Szczególnie trudno jest wtedy, gdy auta zaparkowane są po obu stronach jezdni. Kierowcy muszą manewrować, a dwa pojazdy, jadące w przeciwnych kierunkach nie mają szans na minięcie się. Dodatkowo część samochodów stoi na chodnikach, co znacząco utrudnia życie pieszym. Często nie pozostawia się wymaganych 1,5 metra wolnej przestrzeni – wózek dziecięcy czy osoba starsza z trudem się tam przeciska.
Winny jest przede wszystkim brak wystarczającej liczby parkingów oraz stale rosnąca liczba aut. Wojsko, w miarę możliwości, uruchamia kolejne miejsca parkingowe, jednak popyt wciąż przewyższa podaż. A sytuacja może się jeszcze pogorszyć – planowane przekształcenie miejscowego pułku w brygadę oznacza więcej etatów, więcej żołnierzy i, niestety, jeszcze więcej samochodów.

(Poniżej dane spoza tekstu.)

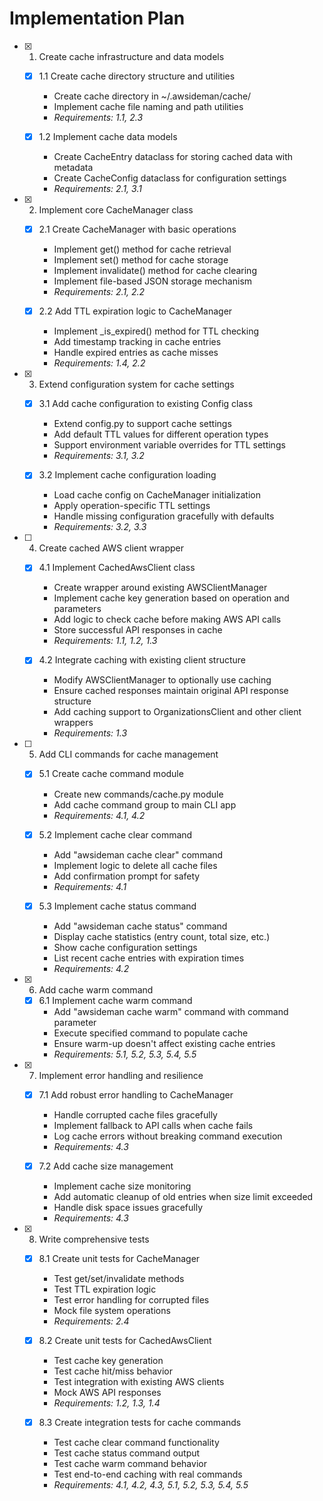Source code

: # Implementation Plan

- [x] 1. Create cache infrastructure and data models
  - [x] 1.1 Create cache directory structure and utilities
    - Create cache directory in ~/.awsideman/cache/
    - Implement cache file naming and path utilities
    - _Requirements: 1.1, 2.3_

  - [x] 1.2 Implement cache data models
    - Create CacheEntry dataclass for storing cached data with metadata
    - Create CacheConfig dataclass for configuration settings
    - _Requirements: 2.1, 3.1_

- [x] 2. Implement core CacheManager class
  - [x] 2.1 Create CacheManager with basic operations
    - Implement get() method for cache retrieval
    - Implement set() method for cache storage
    - Implement invalidate() method for cache clearing
    - Implement file-based JSON storage mechanism
    - _Requirements: 2.1, 2.2_

  - [x] 2.2 Add TTL expiration logic to CacheManager
    - Implement _is_expired() method for TTL checking
    - Add timestamp tracking in cache entries
    - Handle expired entries as cache misses
    - _Requirements: 1.4, 2.2_

- [x] 3. Extend configuration system for cache settings
  - [x] 3.1 Add cache configuration to existing Config class
    - Extend config.py to support cache settings
    - Add default TTL values for different operation types
    - Support environment variable overrides for TTL settings
    - _Requirements: 3.1, 3.2_

  - [x] 3.2 Implement cache configuration loading
    - Load cache config on CacheManager initialization
    - Apply operation-specific TTL settings
    - Handle missing configuration gracefully with defaults
    - _Requirements: 3.2, 3.3_

- [ ] 4. Create cached AWS client wrapper
  - [x] 4.1 Implement CachedAwsClient class
    - Create wrapper around existing AWSClientManager
    - Implement cache key generation based on operation and parameters
    - Add logic to check cache before making AWS API calls
    - Store successful API responses in cache
    - _Requirements: 1.1, 1.2, 1.3_

  - [x] 4.2 Integrate caching with existing client structure
    - Modify AWSClientManager to optionally use caching
    - Ensure cached responses maintain original API response structure
    - Add caching support to OrganizationsClient and other client wrappers
    - _Requirements: 1.3_

- [ ] 5. Add CLI commands for cache management
  - [x] 5.1 Create cache command module
    - Create new commands/cache.py module
    - Add cache command group to main CLI app
    - _Requirements: 4.1, 4.2_

  - [x] 5.2 Implement cache clear command
    - Add "awsideman cache clear" command
    - Implement logic to delete all cache files
    - Add confirmation prompt for safety
    - _Requirements: 4.1_

  - [x] 5.3 Implement cache status command
    - Add "awsideman cache status" command
    - Display cache statistics (entry count, total size, etc.)
    - Show cache configuration settings
    - List recent cache entries with expiration times
    - _Requirements: 4.2_

- [x] 6. Add cache warm command
  - [x] 6.1 Implement cache warm command
    - Add "awsideman cache warm" command with command parameter
    - Execute specified command to populate cache
    - Ensure warm-up doesn't affect existing cache entries
    - _Requirements: 5.1, 5.2, 5.3, 5.4, 5.5_

- [x] 7. Implement error handling and resilience
  - [x] 7.1 Add robust error handling to CacheManager
    - Handle corrupted cache files gracefully
    - Implement fallback to API calls when cache fails
    - Log cache errors without breaking command execution
    - _Requirements: 4.3_

  - [x] 7.2 Add cache size management
    - Implement cache size monitoring
    - Add automatic cleanup of old entries when size limit exceeded
    - Handle disk space issues gracefully
    - _Requirements: 4.3_

- [x] 8. Write comprehensive tests
  - [x] 8.1 Create unit tests for CacheManager
    - Test get/set/invalidate methods
    - Test TTL expiration logic
    - Test error handling for corrupted files
    - Mock file system operations
    - _Requirements: 2.4_

  - [x] 8.2 Create unit tests for CachedAwsClient
    - Test cache key generation
    - Test cache hit/miss behavior
    - Test integration with existing AWS clients
    - Mock AWS API responses
    - _Requirements: 1.2, 1.3, 1.4_

  - [x] 8.3 Create integration tests for cache commands
    - Test cache clear command functionality
    - Test cache status command output
    - Test cache warm command behavior
    - Test end-to-end caching with real commands
    - _Requirements: 4.1, 4.2, 4.3, 5.1, 5.2, 5.3, 5.4, 5.5_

Sprawę opisywaliśmy już wcześniej w informacji Problemy kierowców i pieszych przy jednostce wojskowej
Problemem z miejscami parkingowymi przy jednostce zajmuje się radny Sylwester Łasocha, który złożył interpelacje w tej sprawie oraz rozmawiał o tym problemie z dowódcą bolesławieckiej jednostki wojskowej. Oprócz tego radny, 19 października, zorganizował spotkanie z mieszkańcami, na które przyszło około 60 osób z ulic: Artyleryjska, Andersa, Konopnickiej, Reja, Zagłoby i Korfantego. Obecnie powiększany jest wojskowy parking przy Alei Wojska Polskiego/ul. Rzemieślniczej.
Jeśli nie zostaną podjęte dalsze działania – nowe miejsca parkingowe, zmiana organizacji ruchu – w rejonie bolesławieckiej jednostki wkrótce może zapanować prawdziwy komunikacyjny paraliż i problem np. z dojazdem służb ratunkowych.
Około dwóch tygodni temu w tamtym rejonie była interwencja pogotowia ratunkowego i straży pożarnej. Na szczęście straż dojechała, ponieważ żołnierze tego dnia byli już po pracy i dzięki temu nie było problemu z dojazdem większego pojazdu.
Już po publikacji artykuł skontaktował się z nami czytelnik, który jest zdania, że problem z miejscami parkingowymi od strony ulicy Artyleryjskiej rozwiązałoby otwarcie parkingu z drugiej strony jednostki wojskowej.